Entries taken from a collection:
>>>
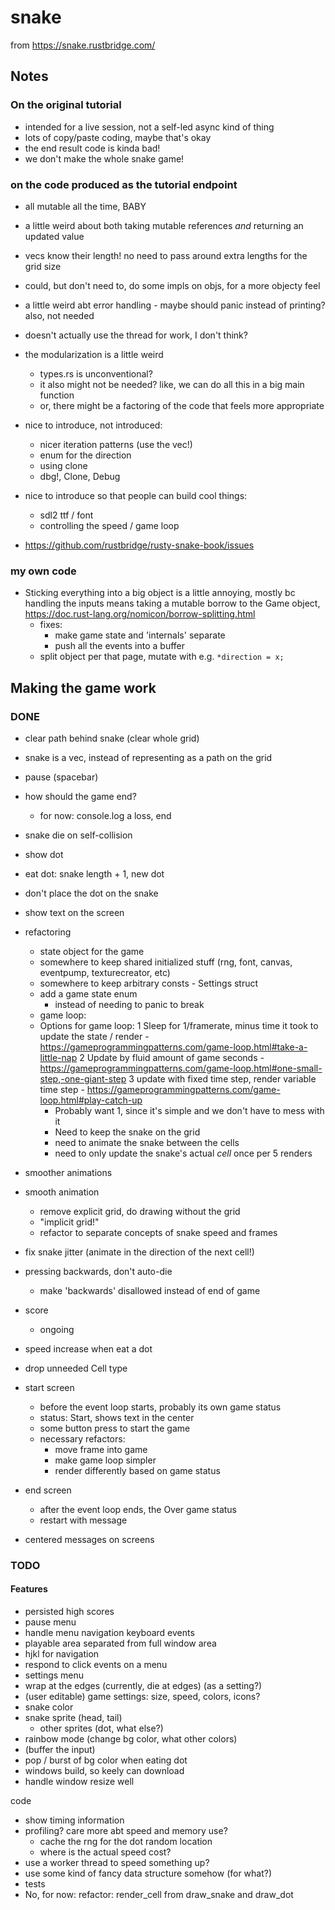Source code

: # snake

from https://snake.rustbridge.com/

## Notes

### On the original tutorial

- intended for a live session, not a self-led async kind of thing
- lots of copy/paste coding, maybe that's okay
- the end result code is kinda bad!
- we don't make the whole snake game!

### on the code produced as the tutorial endpoint

- all mutable all the time, BABY
- a little weird about both taking mutable references _and_ returning an updated
    value
- vecs know their length! no need to pass around extra lengths for the grid size
- could, but don't need to, do some impls on objs, for a more objecty feel
- a little weird abt error handling
      - maybe should panic instead of printing? also, not needed
- doesn't actually use the thread for work, I don't think?
- the modularization is a little weird
  - types.rs is unconventional?
  - it also might not be needed? like, we can do all this in a big main function
  - or, there might be a factoring of the code that feels more appropriate

- nice to introduce, not introduced:
  - nicer iteration patterns (use the vec!)
  - enum for the direction
  - using clone
  - dbg!, Clone, Debug

- nice to introduce so that people can build cool things:
   - sdl2 ttf / font
   - controlling the speed / game loop

- https://github.com/rustbridge/rusty-snake-book/issues


### my own code

- Sticking everything into a big object is a little annoying, mostly bc handling
    the inputs means taking a mutable borrow to the Game object, https://doc.rust-lang.org/nomicon/borrow-splitting.html
    - fixes: 
      - make game state and 'internals' separate
      - push all the events into a buffer 
    - split object per that page, mutate with e.g. `*direction = x;`

## Making the game work

### DONE
- clear path behind snake (clear whole grid)
- snake is a vec, instead of representing as a path on the grid
- pause (spacebar)
- how should the game end?
  - for now: console.log a loss, end
- snake die on self-collision
- show dot
- eat dot: snake length + 1, new dot
- don't place the dot on the snake
- show text on the screen

- refactoring
    - state object for the game
    - somewhere to keep shared initialized stuff (rng, font, canvas, eventpump,
        texturecreator, etc)
    - somewhere to keep arbitrary consts - Settings struct
    - add a game state enum
      - instead of needing to panic to break
    - game loop: 
    - Options for game loop: 
        1 Sleep for 1/framerate, minus time it took to update the state / render
          - https://gameprogrammingpatterns.com/game-loop.html#take-a-little-nap
        2 Update by fluid amount of game seconds
          - https://gameprogrammingpatterns.com/game-loop.html#one-small-step,-one-giant-step
        3 update with fixed time step, render variable time step
          - https://gameprogrammingpatterns.com/game-loop.html#play-catch-up
        - Probably want 1, since it's simple and we don't have to mess with it
        - Need to keep the snake on the grid
        - need to animate the snake between the cells
        - need to only update the snake's actual _cell_ once per 5 renders
- smoother animations
- smooth animation
    - remove explicit grid, do drawing without the grid
    - "implicit grid!"
    - refactor to separate concepts of snake speed and frames
- fix snake jitter (animate in the direction of the next cell!)
- pressing backwards, don't auto-die
  - make 'backwards' disallowed instead of end of game
- score
  - ongoing
- speed increase when eat a dot
- drop unneeded Cell type
- start screen
  - before the event loop starts, probably its own game status
  - status: Start, shows text in the center
  - some button press to start the game
  - necessary refactors: 
    - move frame into game
    - make game loop simpler
    - render differently based on game status
- end screen
  - after the event loop ends, the Over game status
  - restart with message
- centered messages on screens

### TODO

#### Features

- persisted high scores
- pause menu
- handle menu navigation keyboard events
- playable area separated from full window area
- hjkl for navigation
- respond to click events on a menu
- settings menu
- wrap at the edges (currently, die at edges) (as a setting?)
- (user editable) game settings: size, speed, colors, icons?
- snake color
- snake sprite (head, tail)
    - other sprites (dot, what else?)
- rainbow mode (change bg color, what other colors)
- (buffer the input) 
- pop / burst of bg color when eating dot
- windows build, so keely can download
- handle window resize well

code
- show timing information
- profiling? care more abt speed and memory use?
  - cache the rng for the dot random location
  - where is the actual speed cost?
- use a worker thread to speed something up?
- use some kind of fancy data structure somehow (for what?)
- tests
- No, for now: refactor: render_cell from draw_snake and draw_dot
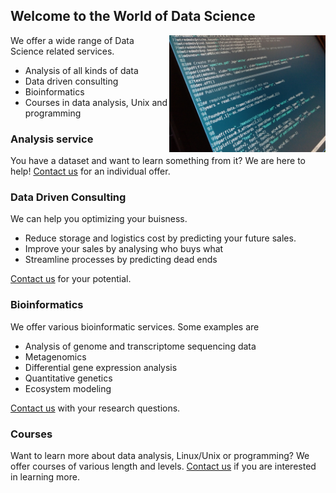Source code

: ## Welcome to the World of Data Science



<img src="img/R_code.jpg" style="float:right" width="250px">

We offer a wide range of Data Science related services.

- Analysis of all kinds of data
- Data driven consulting
- Bioinformatics
- Courses in data analysis, Unix and programming

### Analysis service

You have a dataset and want to learn something from it?
We are here to help! [Contact us](mailto:info@analife.de)
for an individual offer.

### Data Driven Consulting

We can help you optimizing your buisness.

- Reduce storage and logistics cost by predicting your future sales.
- Improve your sales by analysing who buys what
- Streamline processes by predicting dead ends

[Contact us](mailto:info@analife.de) for your potential.

### Bioinformatics

We offer various bioinformatic services. Some examples are

- Analysis of genome and transcriptome sequencing data
- Metagenomics
- Differential gene expression analysis
- Quantitative genetics
- Ecosystem modeling

[Contact us](mailto:info@analife.de) with your research questions.


### Courses

Want to learn more about data analysis, Linux/Unix or programming?
We offer courses of various length and levels.
[Contact us](mailto:info@analife.de) if you are interested in learning more.
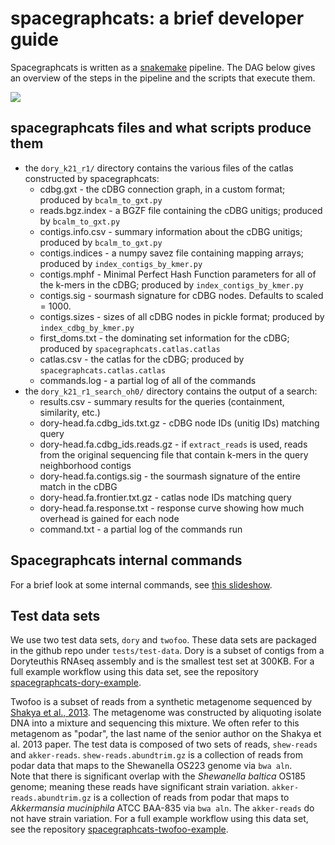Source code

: # spacegraphcats: a brief developer guide

Spacegraphcats is written as a [snakemake](https://snakemake.readthedocs.io/en/stable/) pipeline.
The DAG below gives an overview of the steps in the pipeline and the scripts that execute them.

![](https://i.imgur.com/HQ21aM1.png)

## spacegraphcats files and what scripts produce them

* the `dory_k21_r1/` directory contains the various files of the catlas constructed by spacegraphcats:
    * cdbg.gxt - the cDBG connection graph, in a custom format; produced by `bcalm_to_gxt.py`
    * reads.bgz.index - a BGZF file containing the cDBG unitigs; produced by `bcalm_to_gxt.py`
    * contigs.info.csv - summary information about the cDBG unitigs; produced by `bcalm_to_gxt.py`
    * contigs.indices - a numpy savez file containing mapping arrays; produced by `index_contigs_by_kmer.py`
    * contigs.mphf - Minimal Perfect Hash Function parameters for all of the k-mers in the cDBG; produced by `index_contigs_by_kmer.py`
    * contigs.sig - sourmash signature for cDBG nodes. Defaults to scaled = 1000. 
    * contigs.sizes - sizes of all cDBG nodes in pickle format; produced by `index_cdbg_by_kmer.py`
    * first_doms.txt - the dominating set information for the cDBG; produced by `spacegraphcats.catlas.catlas`
    * catlas.csv - the catlas for the cDBG; produced by `spacegraphcats.catlas.catlas`
    * commands.log - a partial log of all of the commands
* the `dory_k21_r1_search_oh0/` directory contains the output of a search:
    * results.csv - summary results for the queries (containment, similarity, etc.)
    * dory-head.fa.cdbg_ids.txt.gz - cDBG node IDs (unitig IDs) matching query
    * dory-head.fa.cdbg_ids.reads.gz - if `extract_reads` is used, reads from the original sequencing file that contain k-mers in the query neighborhood contigs 
    * dory-head.fa.contigs.sig - the sourmash signature of the entire match in the cDBG
    * dory-head.fa.frontier.txt.gz - catlas node IDs matching query
    * dory-head.fa.response.txt - response curve showing how much overhead is gained for each node
    * command.txt - a partial log of the commands run

## Spacegraphcats internal commands

For a brief look at some internal commands, see [this slideshow](https://hackmd.io/@ctb/BkDE7msPv).

## Test data sets

We use two test data sets, `dory` and `twofoo`. 
These data sets are packaged in the github repo under `tests/test-data`.
Dory is a subset of contigs from a Doryteuthis RNAseq assembly and is the smallest test set at 300KB. 
For a full example workflow using this data set, see the repository [spacegraphcats-dory-example](https://github.com/spacegraphcats/spacegraphcats-dory-example).

Twofoo is a subset of reads from a synthetic metagenome sequenced by [Shakya et al., 2013](https://www.ncbi.nlm.nih.gov/pubmed/23387867).
The metagenome was constructed by aliquoting isolate DNA into a mixture and sequencing this mixture.
We often refer to this metagenom as "podar", the last name of the senior author on the Shakya et al. 2013 paper.
The test data is composed of two sets of reads, `shew-reads` and `akker-reads`.
`shew-reads.abundtrim.gz` is a collection of reads from podar data that maps to the Shewanella OS223 genome via `bwa aln`.  
Note that there is significant overlap with the *Shewanella baltica* OS185 genome; meaning these reads have significant strain variation.
`akker-reads.abundtrim.gz` is a collection of reads from podar that maps to *Akkermansia muciniphila* ATCC BAA-835 via `bwa aln`.
The `akker-reads` do not have strain variation.
For a full example workflow using this data set, see the repository [spacegraphcats-twofoo-example](https://github.com/spacegraphcats/spacegraphcats-twofoo-example).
<<<
TASK OBJECTIVE:
Within the data above, the lines from the one with "contigs.sizes - sizes" to the one with "IDs matching query" must be repeated exactly; no other line belongs in the answer.

REPLY:
    * contigs.sizes - sizes of all cDBG nodes in pickle format; produced by `index_cdbg_by_kmer.py`
    * first_doms.txt - the dominating set information for the cDBG; produced by `spacegraphcats.catlas.catlas`
    * catlas.csv - the catlas for the cDBG; produced by `spacegraphcats.catlas.catlas`
    * commands.log - a partial log of all of the commands
* the `dory_k21_r1_search_oh0/` directory contains the output of a search:
    * results.csv - summary results for the queries (containment, similarity, etc.)
    * dory-head.fa.cdbg_ids.txt.gz - cDBG node IDs (unitig IDs) matching query
    * dory-head.fa.cdbg_ids.reads.gz - if `extract_reads` is used, reads from the original sequencing file that contain k-mers in the query neighborhood contigs 
    * dory-head.fa.contigs.sig - the sourmash signature of the entire match in the cDBG
    * dory-head.fa.frontier.txt.gz - catlas node IDs matching query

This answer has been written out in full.